Videogame (2017). Guerrilla Games, Sony Interactive Entertainment. Directed by Mathijs de Jonge. Written by John Gonzalez and Men McCaw, additional writing by Meg Jayanth, Ben Schroder, Anne Toole, Dee Warrick. Cast includes Ashly Burch, JB Blanc, John Hopkins, Crispin Freeman, Lance Reddick, Nicolette McKenzie and Josh Keaton. Playstation 4 and PC.

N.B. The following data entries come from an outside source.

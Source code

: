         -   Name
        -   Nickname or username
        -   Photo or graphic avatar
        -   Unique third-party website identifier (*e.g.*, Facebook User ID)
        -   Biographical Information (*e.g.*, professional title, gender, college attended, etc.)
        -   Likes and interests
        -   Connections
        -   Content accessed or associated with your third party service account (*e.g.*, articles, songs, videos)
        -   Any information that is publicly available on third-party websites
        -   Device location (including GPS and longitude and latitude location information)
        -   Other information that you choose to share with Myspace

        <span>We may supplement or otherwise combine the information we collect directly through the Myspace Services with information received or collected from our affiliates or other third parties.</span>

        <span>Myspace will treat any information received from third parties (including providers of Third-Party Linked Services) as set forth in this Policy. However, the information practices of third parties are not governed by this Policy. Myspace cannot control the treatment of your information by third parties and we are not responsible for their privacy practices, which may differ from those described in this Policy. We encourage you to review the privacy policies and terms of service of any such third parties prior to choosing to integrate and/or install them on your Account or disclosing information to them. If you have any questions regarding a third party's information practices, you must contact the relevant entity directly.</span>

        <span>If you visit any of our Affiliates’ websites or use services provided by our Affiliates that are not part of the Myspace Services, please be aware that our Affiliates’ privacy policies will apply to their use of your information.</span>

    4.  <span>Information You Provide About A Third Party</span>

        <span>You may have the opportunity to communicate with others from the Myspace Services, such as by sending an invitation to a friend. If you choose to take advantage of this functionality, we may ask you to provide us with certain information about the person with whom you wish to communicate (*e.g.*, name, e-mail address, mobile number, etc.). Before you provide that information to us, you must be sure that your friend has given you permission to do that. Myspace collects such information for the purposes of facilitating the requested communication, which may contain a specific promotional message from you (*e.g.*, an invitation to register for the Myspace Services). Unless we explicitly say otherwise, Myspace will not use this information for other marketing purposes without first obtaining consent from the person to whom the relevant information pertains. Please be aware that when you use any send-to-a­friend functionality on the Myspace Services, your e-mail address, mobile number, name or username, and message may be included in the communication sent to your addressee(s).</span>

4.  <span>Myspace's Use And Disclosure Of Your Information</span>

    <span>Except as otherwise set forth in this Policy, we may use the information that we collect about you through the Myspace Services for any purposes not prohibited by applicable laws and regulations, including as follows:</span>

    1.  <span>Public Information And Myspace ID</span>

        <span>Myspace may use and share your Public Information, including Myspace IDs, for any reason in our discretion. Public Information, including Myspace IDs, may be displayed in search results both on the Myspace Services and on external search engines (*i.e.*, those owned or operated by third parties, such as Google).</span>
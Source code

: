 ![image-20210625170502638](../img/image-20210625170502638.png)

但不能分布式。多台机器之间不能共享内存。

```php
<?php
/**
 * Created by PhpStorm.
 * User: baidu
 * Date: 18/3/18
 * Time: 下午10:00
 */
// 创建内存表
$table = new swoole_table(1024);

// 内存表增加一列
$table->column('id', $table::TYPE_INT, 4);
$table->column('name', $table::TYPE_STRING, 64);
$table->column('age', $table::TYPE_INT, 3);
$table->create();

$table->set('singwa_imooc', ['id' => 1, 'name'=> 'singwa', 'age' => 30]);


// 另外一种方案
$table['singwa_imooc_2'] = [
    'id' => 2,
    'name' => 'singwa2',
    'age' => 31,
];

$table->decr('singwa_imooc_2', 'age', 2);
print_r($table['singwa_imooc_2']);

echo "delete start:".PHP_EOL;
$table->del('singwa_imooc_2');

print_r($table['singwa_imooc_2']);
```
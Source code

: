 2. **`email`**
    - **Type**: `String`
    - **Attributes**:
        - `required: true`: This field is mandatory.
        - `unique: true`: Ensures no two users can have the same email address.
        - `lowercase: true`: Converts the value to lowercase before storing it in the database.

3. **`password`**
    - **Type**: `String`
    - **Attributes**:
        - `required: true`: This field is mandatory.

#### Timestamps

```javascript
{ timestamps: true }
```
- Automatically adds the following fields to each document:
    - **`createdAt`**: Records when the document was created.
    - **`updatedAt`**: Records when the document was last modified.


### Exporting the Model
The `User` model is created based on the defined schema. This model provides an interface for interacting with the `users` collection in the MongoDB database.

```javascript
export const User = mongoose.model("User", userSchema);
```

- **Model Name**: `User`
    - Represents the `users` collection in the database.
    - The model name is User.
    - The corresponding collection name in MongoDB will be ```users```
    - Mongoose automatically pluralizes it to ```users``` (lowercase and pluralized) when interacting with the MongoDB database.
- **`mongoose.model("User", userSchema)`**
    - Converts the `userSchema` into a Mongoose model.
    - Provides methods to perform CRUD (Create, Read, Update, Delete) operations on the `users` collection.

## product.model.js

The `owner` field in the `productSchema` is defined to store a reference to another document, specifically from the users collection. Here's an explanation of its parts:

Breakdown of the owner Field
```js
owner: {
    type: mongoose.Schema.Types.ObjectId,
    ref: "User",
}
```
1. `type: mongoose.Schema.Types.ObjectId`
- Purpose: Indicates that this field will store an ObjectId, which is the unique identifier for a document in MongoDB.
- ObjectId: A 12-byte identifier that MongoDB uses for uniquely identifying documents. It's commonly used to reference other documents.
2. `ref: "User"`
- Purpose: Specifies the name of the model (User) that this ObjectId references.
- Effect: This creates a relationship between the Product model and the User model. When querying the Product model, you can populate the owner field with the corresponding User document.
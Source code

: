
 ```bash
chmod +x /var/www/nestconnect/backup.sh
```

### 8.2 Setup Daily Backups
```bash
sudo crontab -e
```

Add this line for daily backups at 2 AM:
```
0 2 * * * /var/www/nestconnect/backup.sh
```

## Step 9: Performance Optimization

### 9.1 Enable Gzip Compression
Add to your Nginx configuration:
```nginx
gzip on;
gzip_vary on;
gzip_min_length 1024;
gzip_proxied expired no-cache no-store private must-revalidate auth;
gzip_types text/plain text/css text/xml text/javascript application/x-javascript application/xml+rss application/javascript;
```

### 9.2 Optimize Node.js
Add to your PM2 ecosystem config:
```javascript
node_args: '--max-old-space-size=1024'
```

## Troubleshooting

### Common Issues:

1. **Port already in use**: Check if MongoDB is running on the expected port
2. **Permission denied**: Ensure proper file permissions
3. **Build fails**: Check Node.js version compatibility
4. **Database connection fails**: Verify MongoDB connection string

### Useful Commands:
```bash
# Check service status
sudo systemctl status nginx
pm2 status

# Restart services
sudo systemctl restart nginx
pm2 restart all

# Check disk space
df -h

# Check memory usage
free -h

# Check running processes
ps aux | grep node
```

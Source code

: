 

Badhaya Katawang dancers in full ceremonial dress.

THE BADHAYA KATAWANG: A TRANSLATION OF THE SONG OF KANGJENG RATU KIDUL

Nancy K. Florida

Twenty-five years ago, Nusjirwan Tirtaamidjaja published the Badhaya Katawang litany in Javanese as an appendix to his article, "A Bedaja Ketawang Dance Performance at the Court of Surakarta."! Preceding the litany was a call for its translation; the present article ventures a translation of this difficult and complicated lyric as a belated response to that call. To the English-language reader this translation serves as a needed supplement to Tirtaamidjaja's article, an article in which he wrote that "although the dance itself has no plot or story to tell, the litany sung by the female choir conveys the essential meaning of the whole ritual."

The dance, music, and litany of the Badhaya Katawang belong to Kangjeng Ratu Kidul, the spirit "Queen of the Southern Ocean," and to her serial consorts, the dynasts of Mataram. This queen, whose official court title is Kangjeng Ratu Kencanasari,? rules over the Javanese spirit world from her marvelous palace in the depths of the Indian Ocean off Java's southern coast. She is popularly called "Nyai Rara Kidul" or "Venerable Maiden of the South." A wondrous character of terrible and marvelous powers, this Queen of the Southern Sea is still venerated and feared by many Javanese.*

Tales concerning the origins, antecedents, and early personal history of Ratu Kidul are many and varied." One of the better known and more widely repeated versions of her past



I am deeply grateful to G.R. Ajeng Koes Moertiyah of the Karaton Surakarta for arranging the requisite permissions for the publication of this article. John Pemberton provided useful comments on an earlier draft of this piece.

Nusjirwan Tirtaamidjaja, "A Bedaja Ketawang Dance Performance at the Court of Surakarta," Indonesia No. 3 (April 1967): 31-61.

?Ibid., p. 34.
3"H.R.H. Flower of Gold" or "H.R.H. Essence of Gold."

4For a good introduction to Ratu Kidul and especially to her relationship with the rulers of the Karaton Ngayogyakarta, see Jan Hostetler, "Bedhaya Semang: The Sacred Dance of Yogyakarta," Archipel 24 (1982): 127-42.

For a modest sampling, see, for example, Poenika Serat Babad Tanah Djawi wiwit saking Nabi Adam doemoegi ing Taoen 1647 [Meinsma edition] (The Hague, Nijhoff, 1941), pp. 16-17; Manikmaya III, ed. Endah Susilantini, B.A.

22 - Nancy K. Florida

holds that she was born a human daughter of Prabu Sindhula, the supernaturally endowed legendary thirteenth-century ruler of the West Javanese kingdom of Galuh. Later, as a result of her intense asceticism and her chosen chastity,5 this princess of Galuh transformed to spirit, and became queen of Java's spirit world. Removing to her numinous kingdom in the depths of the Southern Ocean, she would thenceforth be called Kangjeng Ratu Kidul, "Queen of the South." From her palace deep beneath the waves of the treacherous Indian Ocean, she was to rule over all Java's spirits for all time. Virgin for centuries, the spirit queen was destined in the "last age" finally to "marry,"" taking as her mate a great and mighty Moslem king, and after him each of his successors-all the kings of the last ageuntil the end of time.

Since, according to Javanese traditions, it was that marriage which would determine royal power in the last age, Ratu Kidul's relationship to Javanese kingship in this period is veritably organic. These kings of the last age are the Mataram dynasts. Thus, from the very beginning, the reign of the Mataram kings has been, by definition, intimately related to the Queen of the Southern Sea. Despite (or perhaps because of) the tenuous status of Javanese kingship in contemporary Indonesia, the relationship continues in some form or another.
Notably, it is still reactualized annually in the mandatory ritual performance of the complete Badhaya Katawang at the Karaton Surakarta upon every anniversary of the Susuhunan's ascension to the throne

In a Post-Holocaust world where the memory of present-day humanity has been reduced to legend, autonomous predatory Machines that mimic extinct megafauna stalk the ruins of twenty-first-century Cities. Nature has reclaimed the planet centuries after the collapse of human civilization. In this brave new world, the protagonist Aloy (Burch) from the Neolithic Nora tribe sets out on her people's rite of passage in order to earn the recognition she needs to unravel the greatest mystery of her life: her birth. Cast out of the tribe as a baby for transgressing tribal taboos and shunned by her people her entire life, she has been raised for seventeen years by the gruff but kind-hearted fellow outcast and father figure Rost (Blanc) to be an exemplary tracker, hunter, warrior and survivor in order to maximize her chances of assimilating smoothly into the Nora. Before she can complete the rite, however, her tribe is attacked by mysterious strangers carrying highly advanced weaponry against which the Nora, armed with bows, cannot prevail. Targeted by the enemy leader Helis (Freeman) for reasons unknown to her, Aloy survives through Rost's sacrifice, and is told by her tribe's spiritual leader High Matriarch Teersa (McKenzie) that, as far as anybody knows, she simply appeared one day as a baby deep within the mountain sanctuary that serves as a holy place for their people, and must go into the world to seek the truth of her origins as well as discover why the Nora were attacked.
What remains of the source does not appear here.